Climate Change: Denial to Despair? Case for Hope
We all know at least one person who is a climate change sceptic or denier. It is easy to dismiss their views as uninformed or even ignorant, however many deniers are educated and intelligent. How can this be? the simple answer is that denial is easier than accepting the frightening evidence that humans are causing the planet’s climate to change in such a catastrophic way.
But for those deniers it is getting harder and harder to hold onto their views as the acceptance of human impacts on climate change has become the mainstream view. Further challenging their denial is the mounting evidence, not just the NASA evidence tracking at https://climate.nasa.gov/evidence/ but also the frequency of news on topics such as:
- Extreme weather events: sadly there are many examples to include so instead of listing some I thought it would be better to provide a link to a media release on the climate index, an index created in 2018 as an objective measure of extreme weather conditions and changes to sea levels, to help policymakers and Australia’s businesses assess how the frequency of weather extremes is changing over time (actuaries.asn.au)
- Climate change trends: Australia’s trends for annual minimum temperature (www.bom.gov.au)
Source: www.BOM.gov.au
- Impacts to Flora and Fauna: the polar bear is a common example of the impact of climate change on the biosphere but sadly there is a new poster animal – the Australian Bramble Cay melomys, the first mammal extinction attributed to climate change (news.nationalgeographic.com)
- Visual impacts: disappearing glaciers (www.nytimes.com) and “sinking” cities and islands for example the climate battleground of Miami (www.businessinsider.com)
This onslaught of catastrophe after catastrophe coupled with too little planet-wide action has shifted many deniers from denial to despair. And not just deniers. The shift to pessimism has reached such a level that the fight against climate change must now include a fight against climate change despair. A fight that is only possible if people believe there is hope.

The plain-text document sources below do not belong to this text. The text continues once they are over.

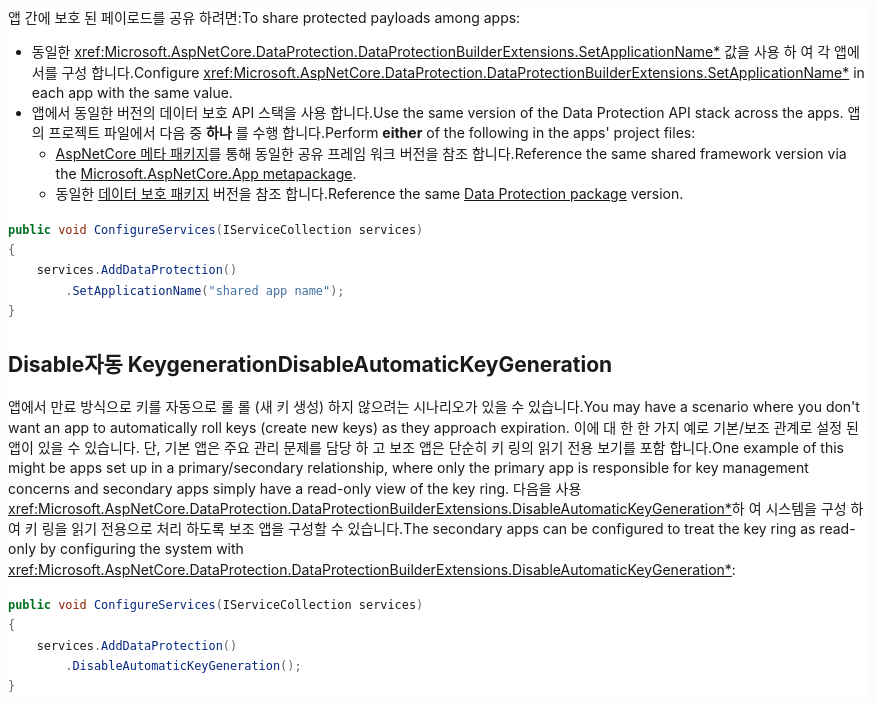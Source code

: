 <span data-ttu-id="46333-151">앱 간에 보호 된 페이로드를 공유 하려면:</span><span class="sxs-lookup"><span data-stu-id="46333-151">To share protected payloads among apps:</span></span>

* <span data-ttu-id="46333-152">동일한 <xref:Microsoft.AspNetCore.DataProtection.DataProtectionBuilderExtensions.SetApplicationName*> 값을 사용 하 여 각 앱에서를 구성 합니다.</span><span class="sxs-lookup"><span data-stu-id="46333-152">Configure <xref:Microsoft.AspNetCore.DataProtection.DataProtectionBuilderExtensions.SetApplicationName*> in each app with the same value.</span></span>
* <span data-ttu-id="46333-153">앱에서 동일한 버전의 데이터 보호 API 스택을 사용 합니다.</span><span class="sxs-lookup"><span data-stu-id="46333-153">Use the same version of the Data Protection API stack across the apps.</span></span> <span data-ttu-id="46333-154">앱의 프로젝트 파일에서 다음 중 **하나** 를 수행 합니다.</span><span class="sxs-lookup"><span data-stu-id="46333-154">Perform **either** of the following in the apps' project files:</span></span>
  * <span data-ttu-id="46333-155">[AspNetCore 메타 패키지](xref:fundamentals/metapackage-app)를 통해 동일한 공유 프레임 워크 버전을 참조 합니다.</span><span class="sxs-lookup"><span data-stu-id="46333-155">Reference the same shared framework version via the [Microsoft.AspNetCore.App metapackage](xref:fundamentals/metapackage-app).</span></span>
  * <span data-ttu-id="46333-156">동일한 [데이터 보호 패키지](xref:security/data-protection/introduction#package-layout) 버전을 참조 합니다.</span><span class="sxs-lookup"><span data-stu-id="46333-156">Reference the same [Data Protection package](xref:security/data-protection/introduction#package-layout) version.</span></span>

```csharp
public void ConfigureServices(IServiceCollection services)
{
    services.AddDataProtection()
        .SetApplicationName("shared app name");
}
```

## <a name="disableautomatickeygeneration"></a><span data-ttu-id="46333-157">Disable자동 Keygeneration</span><span class="sxs-lookup"><span data-stu-id="46333-157">DisableAutomaticKeyGeneration</span></span>

<span data-ttu-id="46333-158">앱에서 만료 방식으로 키를 자동으로 롤 롤 (새 키 생성) 하지 않으려는 시나리오가 있을 수 있습니다.</span><span class="sxs-lookup"><span data-stu-id="46333-158">You may have a scenario where you don't want an app to automatically roll keys (create new keys) as they approach expiration.</span></span> <span data-ttu-id="46333-159">이에 대 한 한 가지 예로 기본/보조 관계로 설정 된 앱이 있을 수 있습니다. 단, 기본 앱은 주요 관리 문제를 담당 하 고 보조 앱은 단순히 키 링의 읽기 전용 보기를 포함 합니다.</span><span class="sxs-lookup"><span data-stu-id="46333-159">One example of this might be apps set up in a primary/secondary relationship, where only the primary app is responsible for key management concerns and secondary apps simply have a read-only view of the key ring.</span></span> <span data-ttu-id="46333-160">다음을 사용 <xref:Microsoft.AspNetCore.DataProtection.DataProtectionBuilderExtensions.DisableAutomaticKeyGeneration*>하 여 시스템을 구성 하 여 키 링을 읽기 전용으로 처리 하도록 보조 앱을 구성할 수 있습니다.</span><span class="sxs-lookup"><span data-stu-id="46333-160">The secondary apps can be configured to treat the key ring as read-only by configuring the system with <xref:Microsoft.AspNetCore.DataProtection.DataProtectionBuilderExtensions.DisableAutomaticKeyGeneration*>:</span></span>

```csharp
public void ConfigureServices(IServiceCollection services)
{
    services.AddDataProtection()
        .DisableAutomaticKeyGeneration();
}
```
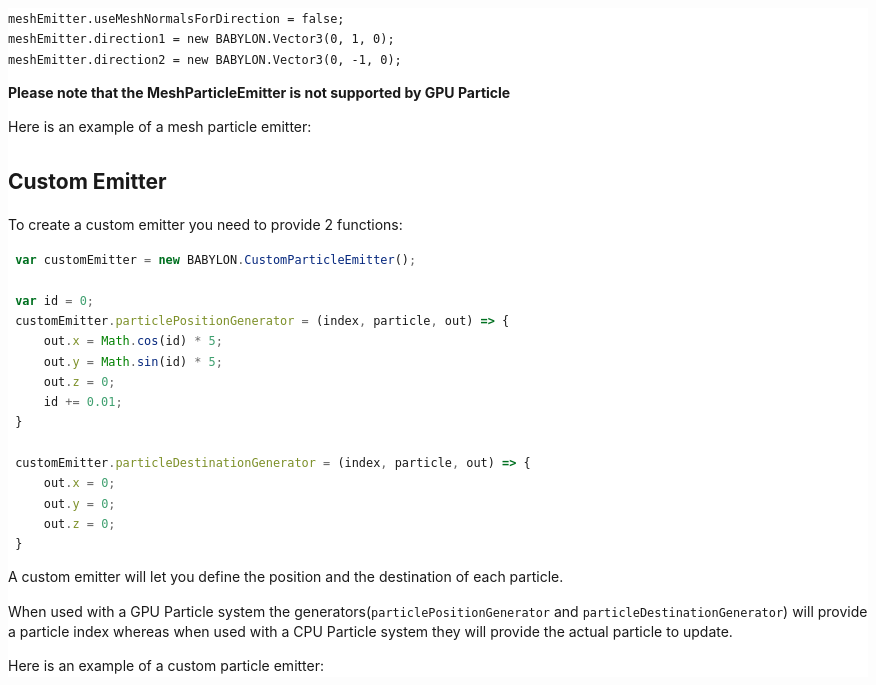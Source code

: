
 ```
meshEmitter.useMeshNormalsForDirection = false;
meshEmitter.direction1 = new BABYLON.Vector3(0, 1, 0);
meshEmitter.direction2 = new BABYLON.Vector3(0, -1, 0);
```

**Please note that the MeshParticleEmitter is not supported by GPU Particle**

Here is an example of a mesh particle emitter: <Playground id="#N775HF" title="Mesh Emitter" description="Simple example of a particle mesh emitter."/>

## Custom Emitter

To create a custom emitter you need to provide 2 functions:

```javascript
 var customEmitter = new BABYLON.CustomParticleEmitter();

 var id = 0;
 customEmitter.particlePositionGenerator = (index, particle, out) => {
     out.x = Math.cos(id) * 5;
     out.y = Math.sin(id) * 5;
     out.z = 0;
     id += 0.01;
 }

 customEmitter.particleDestinationGenerator = (index, particle, out) => {
     out.x = 0;
     out.y = 0;
     out.z = 0;
 }
```

A custom emitter will let you define the position and the destination of each particle.

When used with a GPU Particle system the generators(`particlePositionGenerator` and `particleDestinationGenerator`) will provide a particle index whereas when used with a CPU Particle system they will provide the actual particle to update.

Here is an example of a custom particle emitter: <Playground id="#77BKY4" title="Custom Emitter" description="Simple example of a particle custom emitter."/>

The good news is that the case for hope exists not only to combat despair, it exists because there are many reasons for hope:
- The mean temperature increase is less than 1 degrees celsius (climate.nasa.gov) – this means that there is time to change the trend before we hit the 1.5 degrees celsius maximum target (Paris agreement was “well under” 2 degrees).
- While Governments work on legislation and regulation to reduce greenhouse gases, scientists and engineers around the world are working on finding technological ways to reduce climate change. This includes technology to reduce release of greenhouse gases (www.weforum.org) and technology to reduce the impact of released greenhouse gases such as carbon sinks (www.dezeen.com).
- Companies and corporations have joined the fight against climate change (sciencebasedtargets.org) – is your company on the list?